User:Lectrician1/Sitelinks 2.0

From Wikidata
Jump to navigation Jump to search

Problem[edit]

Wikimedia articles do not match exactly what their sitelinked Wikidata items describe or the other language articles that are sitelinked to their Wikidata item.

Consequences[edit]

  • Items become conflated as editors add statements that describe the multiple concepts described in the one or more Wikipedia articles sitelinked to an item.
  • Wikipedia editors become confused as to which item to add data to when a concept described in a Wikidata article does not match the Wikidata item. For example, Death and state funeral of Elizabeth II is sitelinked to death of Elizabeth II (Q113846055) but not state funeral of Elizabeth II (Q113849016). Editors may not know of the existence of state funeral of Elizabeth II (Q113849016) and in the future may add instance of (P31)state funeral (Q1052001).
  • Editors become unsure of which articles to sitelink to which items when articles on different wikis may describe both similar and different things.
  • Items for categories can become absolute messes as categories on different wikis, although they might have the same name, may not describe the same thing or be subdivided in the same way. Example consequences.

Solution[edit]

Instead of Wikidata items containing a list of sitelinks to Wikimedia articles:

JPEG (Q2195)

  • en: JPEG
  • es: JPEG
  • fr: JPEG
  • ja: JPEG

Wikipedia articles should have a Wikibase entity tied to their page like Commons Media files do that allows one to state what Wikidata items its article describes using main subject (P921):

English Wikipedia JPEG article

main subject
Normal rank JPEG-XT
0 references
add reference
Normal rank JPEG XL
0 references
add reference
Normal rank JPEG compression (Q116272068)
0 references
add reference


add value

French Wikipedia JPEG article

main subject
Normal rank JPEG compression (Q116272068)
0 references
add reference


add value

With this system we can determine that the English Wikipedia describes JPEG-XT and JPEG XL but the French Wikipedia article does not.

Implementation[edit]

Data storage[edit]

MediaWiki[edit]

This can be implemented exactly how Structured Data in Commons is implemented where a content slot part of a Media page contains a Wikibase entity.

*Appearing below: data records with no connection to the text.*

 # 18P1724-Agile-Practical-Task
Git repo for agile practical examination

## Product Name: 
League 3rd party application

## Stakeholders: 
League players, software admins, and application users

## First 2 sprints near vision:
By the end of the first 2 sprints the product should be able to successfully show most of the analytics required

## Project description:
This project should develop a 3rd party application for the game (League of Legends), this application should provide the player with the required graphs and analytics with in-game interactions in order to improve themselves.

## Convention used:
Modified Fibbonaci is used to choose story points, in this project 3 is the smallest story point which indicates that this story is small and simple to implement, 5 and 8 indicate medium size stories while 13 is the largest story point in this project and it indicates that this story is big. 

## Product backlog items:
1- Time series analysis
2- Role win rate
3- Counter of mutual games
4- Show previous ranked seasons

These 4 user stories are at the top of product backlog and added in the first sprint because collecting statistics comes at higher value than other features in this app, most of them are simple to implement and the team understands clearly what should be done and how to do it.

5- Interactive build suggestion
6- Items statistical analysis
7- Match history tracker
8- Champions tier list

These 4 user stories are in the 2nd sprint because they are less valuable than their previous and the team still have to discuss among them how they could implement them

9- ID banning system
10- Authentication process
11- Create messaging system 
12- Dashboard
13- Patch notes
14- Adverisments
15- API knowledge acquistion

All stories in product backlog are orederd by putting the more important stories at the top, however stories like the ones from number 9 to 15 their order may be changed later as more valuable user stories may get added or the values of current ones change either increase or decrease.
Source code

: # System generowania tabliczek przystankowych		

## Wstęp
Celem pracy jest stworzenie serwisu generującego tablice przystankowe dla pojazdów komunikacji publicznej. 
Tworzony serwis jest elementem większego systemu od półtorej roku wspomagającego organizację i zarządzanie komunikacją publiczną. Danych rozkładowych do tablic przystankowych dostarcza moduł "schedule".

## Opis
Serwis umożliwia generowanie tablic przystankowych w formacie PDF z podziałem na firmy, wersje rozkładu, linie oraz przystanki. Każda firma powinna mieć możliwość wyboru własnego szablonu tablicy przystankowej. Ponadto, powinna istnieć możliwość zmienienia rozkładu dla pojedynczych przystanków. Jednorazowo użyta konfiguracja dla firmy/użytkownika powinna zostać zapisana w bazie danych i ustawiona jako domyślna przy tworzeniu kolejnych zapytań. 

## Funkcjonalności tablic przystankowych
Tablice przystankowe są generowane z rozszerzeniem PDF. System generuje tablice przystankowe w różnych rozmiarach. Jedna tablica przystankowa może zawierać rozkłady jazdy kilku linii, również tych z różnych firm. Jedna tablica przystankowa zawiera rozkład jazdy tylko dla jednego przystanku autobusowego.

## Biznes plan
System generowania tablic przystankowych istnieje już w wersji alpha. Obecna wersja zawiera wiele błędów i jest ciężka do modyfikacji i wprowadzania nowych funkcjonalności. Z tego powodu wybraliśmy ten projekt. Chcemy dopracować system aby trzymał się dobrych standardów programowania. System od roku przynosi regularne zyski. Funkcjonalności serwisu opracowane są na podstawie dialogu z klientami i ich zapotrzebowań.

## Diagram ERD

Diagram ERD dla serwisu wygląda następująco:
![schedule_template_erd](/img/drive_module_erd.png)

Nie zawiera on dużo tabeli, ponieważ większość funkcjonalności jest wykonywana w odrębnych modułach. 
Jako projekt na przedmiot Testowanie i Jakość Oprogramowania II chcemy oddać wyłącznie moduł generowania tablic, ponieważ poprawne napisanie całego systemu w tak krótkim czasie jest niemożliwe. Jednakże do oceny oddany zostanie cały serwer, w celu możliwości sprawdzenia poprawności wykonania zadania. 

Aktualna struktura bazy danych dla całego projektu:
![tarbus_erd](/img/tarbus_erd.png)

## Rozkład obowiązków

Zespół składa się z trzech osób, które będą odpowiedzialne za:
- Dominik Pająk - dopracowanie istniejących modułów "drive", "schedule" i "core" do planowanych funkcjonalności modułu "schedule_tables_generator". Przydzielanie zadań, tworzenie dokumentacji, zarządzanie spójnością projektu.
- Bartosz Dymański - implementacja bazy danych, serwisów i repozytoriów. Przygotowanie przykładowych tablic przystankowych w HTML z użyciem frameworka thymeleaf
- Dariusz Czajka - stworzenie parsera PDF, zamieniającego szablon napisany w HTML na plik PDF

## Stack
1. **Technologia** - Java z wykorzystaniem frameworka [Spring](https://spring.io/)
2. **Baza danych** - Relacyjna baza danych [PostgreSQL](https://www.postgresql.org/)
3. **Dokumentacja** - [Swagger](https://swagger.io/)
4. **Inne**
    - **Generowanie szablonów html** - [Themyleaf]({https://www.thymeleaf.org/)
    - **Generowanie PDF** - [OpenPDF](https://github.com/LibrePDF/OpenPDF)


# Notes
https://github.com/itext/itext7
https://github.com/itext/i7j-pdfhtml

Users could add main subject (P921) statements to state what Wikidata entities the article describes.

Users could also potentially add other article metadata statements such as the article class or the WikiProjects that the article is of relevance to. This can help cut down on the metadata stored in raw-text on the article's Talk page and also make it easily queryable.

Graph database[edit]

To provide for querying and Language selector functionality, the data from all of the Wikibases on the wikis should be uploaded to a single graph database.

This is done instead of having separate databases for each wiki so that we don't need to perform a federated SPARQL query across 280+ databases which could take a very long time.

Language selector[edit]

To allow users to find similar articles on different language wikis, the language selector will be changed so that it performs a SPARQL query in the all-wiki graph database looking for which articles have the same main subject (P921) statements as the article the user is currently viewing has. Then language selector dialog will then organize the linked articles by which concepts their articles describe that the article being viewed describes.

In the example below, the Japanese article being viewed describes the Shimizu Tunnel and the Daishimizu Tunnel. So, it has:

main subject (P921)Shimizu Tunnel (Q22329636)

main subject (P921)Daishimizu Tunnel (Q2623189)

The Korean and Japanese articles also have the same statements.

However, the English Wikipedia article only has:

main subject (P921)Shimizu Tunnel (Q22329636)

So, the language selector dialog shows that the Chinese and Korean articles describe the same two concepts just as the Japanese article does and places them in one column with a label showing which topics they describe. It then places English article in a separate column and documents that it describes only the Shimizu Tunnel.

Proposed Wikipedia Languages interface.png

This lets the user know their differences but allow them to still find the articles.

Entity access from wikis[edit]

The Wikibase Client provides parser functions and Lua functions that allow articles to display data from the Wikidata items that are linked to them. If a single article was to now link to multiple Wikidata items, these functions would no-longer work.

The solution to this is that while the sitelinks are moved from Wikidata to their respective wikis, any parser or Lua functions that do not specify their the entity that they are retreiving will be automatically edited to specify the item they originally were meant to retrieve from.